If a line in the records below contains the word "textwidth", copy it.

INPUT DATA »
- - - - - - -
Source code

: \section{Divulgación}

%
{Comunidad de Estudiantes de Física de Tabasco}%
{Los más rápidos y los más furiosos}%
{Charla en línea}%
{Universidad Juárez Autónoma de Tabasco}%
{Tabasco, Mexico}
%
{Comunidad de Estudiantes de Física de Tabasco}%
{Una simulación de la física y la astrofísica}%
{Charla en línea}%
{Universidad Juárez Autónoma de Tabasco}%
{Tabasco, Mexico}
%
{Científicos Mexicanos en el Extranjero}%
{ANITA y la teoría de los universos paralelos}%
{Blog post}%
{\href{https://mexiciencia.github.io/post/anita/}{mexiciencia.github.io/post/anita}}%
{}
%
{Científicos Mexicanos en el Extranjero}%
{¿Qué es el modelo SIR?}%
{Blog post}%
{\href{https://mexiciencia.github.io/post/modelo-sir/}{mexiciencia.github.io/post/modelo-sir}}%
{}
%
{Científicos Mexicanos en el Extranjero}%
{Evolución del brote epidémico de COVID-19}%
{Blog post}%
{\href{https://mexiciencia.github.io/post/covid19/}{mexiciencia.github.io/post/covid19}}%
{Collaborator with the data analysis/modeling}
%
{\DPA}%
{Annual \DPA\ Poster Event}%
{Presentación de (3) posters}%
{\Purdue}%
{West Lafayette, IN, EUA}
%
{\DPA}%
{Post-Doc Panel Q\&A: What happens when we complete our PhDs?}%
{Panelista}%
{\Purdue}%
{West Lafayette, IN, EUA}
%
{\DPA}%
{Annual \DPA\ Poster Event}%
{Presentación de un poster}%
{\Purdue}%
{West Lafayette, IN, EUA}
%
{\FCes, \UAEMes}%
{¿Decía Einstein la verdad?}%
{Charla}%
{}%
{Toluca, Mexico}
- - - - - - -
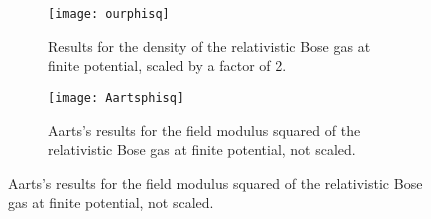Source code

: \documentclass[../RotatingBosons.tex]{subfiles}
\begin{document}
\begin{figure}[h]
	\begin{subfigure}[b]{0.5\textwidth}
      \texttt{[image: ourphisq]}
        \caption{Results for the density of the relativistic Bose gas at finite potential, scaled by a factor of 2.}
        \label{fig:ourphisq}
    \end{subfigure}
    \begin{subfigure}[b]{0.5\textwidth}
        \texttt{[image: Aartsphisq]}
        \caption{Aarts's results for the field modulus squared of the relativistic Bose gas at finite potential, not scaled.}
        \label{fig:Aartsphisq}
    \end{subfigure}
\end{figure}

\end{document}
- - - - - - -
RESPONSE »
	\begin{subfigure}[b]{0.5\textwidth}
    \begin{subfigure}[b]{0.5\textwidth}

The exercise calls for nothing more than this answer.